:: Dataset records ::

+ + + +

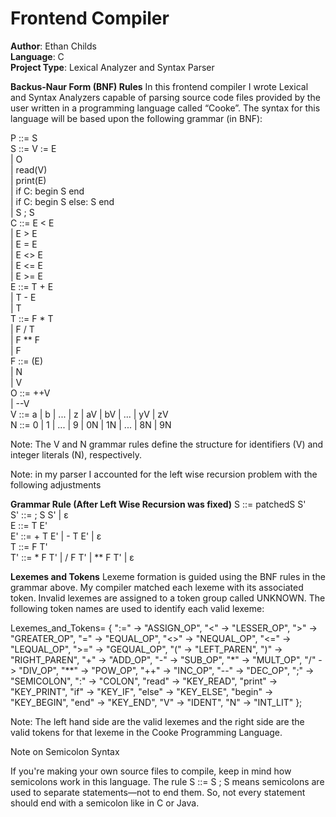 # Frontend Compiler

**Author**: Ethan Childs  
**Language**: C  
**Project Type**: Lexical Analyzer and Syntax Parser

**Backus-Naur Form (BNF) Rules**
In this frontend compiler I wrote Lexical and Syntax Analyzers capable of parsing source code 
files provided by the user written in a programming language called “Cooke”. The syntax for this language
will be based upon the following grammar (in BNF):

P ::= S  
S ::= V := E  
     | O  
     | read(V)  
     | print(E)  
     | if C: begin S end  
     | if C: begin S else: S end  
     | S ; S  
C ::= E < E  
     | E > E  
     | E = E  
     | E <> E  
     | E <= E  
     | E >= E  
E ::= T + E  
     | T - E  
     | T  
T ::= F * T  
     | F / T  
     | F ** F  
     | F  
F ::= (E)  
     | N  
     | V  
O ::= ++V  
     | --V  
V ::= a | b | ... | z | aV | bV | ... | yV | zV  
N ::= 0 | 1 | ... | 9 | 0N | 1N | ... | 8N | 9N

Note: The V and N grammar rules define the structure for identifiers (V) and integer literals (N), respectively.

Note: in my parser I accounted for the left wise recursion problem with the following adjustments 

**Grammar Rule (After Left Wise Recursion was fixed)**
S ::= patchedS S' <br>
S' ::= ; S S' | ε <br>
E ::= T E' <br>
E' ::= + T E' | - T E' | ε <br>
T ::= F T' <br>
T' ::= * F T' | / F T' | ** F T' | ε <br>


**Lexemes and Tokens**
Lexeme formation is guided using the BNF rules in the grammar above. My compiler matched each lexeme
with its associated token. Invalid lexemes are assigned to a token group called UNKNOWN. The following
token names are used to identify each valid lexeme:

Lexemes_and_Tokens= {
  ":=" -> "ASSIGN_OP",
  "<"  -> "LESSER_OP",
  ">"  -> "GREATER_OP",
  "="  -> "EQUAL_OP",
  "<>" -> "NEQUAL_OP",
  "<=" -> "LEQUAL_OP",
  ">=" -> "GEQUAL_OP",
  "("  -> "LEFT_PAREN",
  ")"  -> "RIGHT_PAREN",
  "+"  -> "ADD_OP",
  "-"  -> "SUB_OP",
  "*"  -> "MULT_OP",
  "/"  -> "DIV_OP",
  "**" -> "POW_OP",
  "++" -> "INC_OP",
  "--" -> "DEC_OP",
  ";"  -> "SEMICOLON",
  ":"  -> "COLON",
  "read"   -> "KEY_READ",
  "print"  -> "KEY_PRINT",
  "if"     -> "KEY_IF",
  "else"   -> "KEY_ELSE",
  "begin"  -> "KEY_BEGIN",
  "end"    -> "KEY_END",
  "V"      -> "IDENT",
  "N"      -> "INT_LIT"
};

Note: The left hand side are the valid lexemes and the right side are the valid tokens for that lexeme in the Cooke Programming Language.

Note on Semicolon Syntax

If you're making your own source files to compile, keep in mind how semicolons work in this language. The rule
S ::= S ; S means semicolons are used to separate statements—not to end them.
So, not every statement should end with a semicolon like in C or Java.
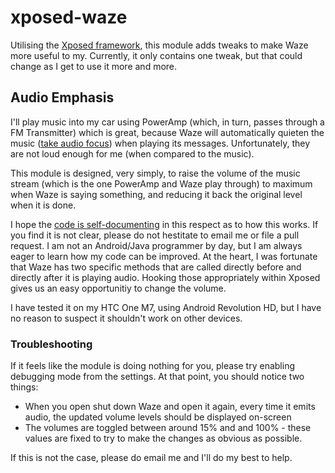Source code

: xposed-waze
===========

Utilising the [Xposed framework](http://repo.xposed.info/module/de.robv.android.xposed.installer), this module adds tweaks to make Waze more useful to my. Currently, it only contains one tweak, but that could change as I get to use it more and more.

Audio Emphasis
--------------

I'll play music into my car using PowerAmp (which, in turn, passes through a FM Transmitter) which is great, because Waze will automatically quieten the music ([take audio focus](http://developer.android.com/training/managing-audio/audio-focus.html)) when playing its messages. Unfortunately, they are not loud enough for me (when compared to the music).

This module is designed, very simply, to raise the volume of the music stream (which is the one PowerAmp and Waze play through) to maximum when Waze is saying something, and reducing it back the original level when it is done.

I hope the [code is self-documenting](https://github.com/jaysh/xposed-waze/blob/master/src/sh/jay/xposed/waze/AudioEmphasis.java) in this respect as to how this works. If you find it is not clear, please do not hestitate to email me or file a pull request. I am not an Android/Java programmer by day, but I am always eager to learn how my code can be improved. At the heart, I was fortunate that Waze has two specific methods that are called directly before and directly after it is playing audio. Hooking those appropriately within Xposed gives us an easy opportunitiy to change the volume.


I have tested it on my HTC One M7, using Android Revolution HD, but I have no reason to suspect it shouldn't work on other devices.

### Troubleshooting

If it feels like the module is doing nothing for you, please try enabling debugging mode from the settings. At that point, you should notice two things:

- When you open shut down Waze and open it again, every time it emits audio, the updated volume levels should be displayed on-screen
- The volumes are toggled between around 15% and and 100% - these values are fixed to try to make the changes as obvious as possible.

If this is not the case, please do email me and I'll do my best to help.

+ + + +

:: YOUR TASK ::
In which lines of the records does the word "make" appear? Copy each of them.

:: WRITTEN SOLUTION ::
Utilising the [Xposed framework](http://repo.xposed.info/module/de.robv.android.xposed.installer), this module adds tweaks to make Waze more useful to my. Currently, it only contains one tweak, but that could change as I get to use it more and more.
- The volumes are toggled between around 15% and and 100% - these values are fixed to try to make the changes as obvious as possible.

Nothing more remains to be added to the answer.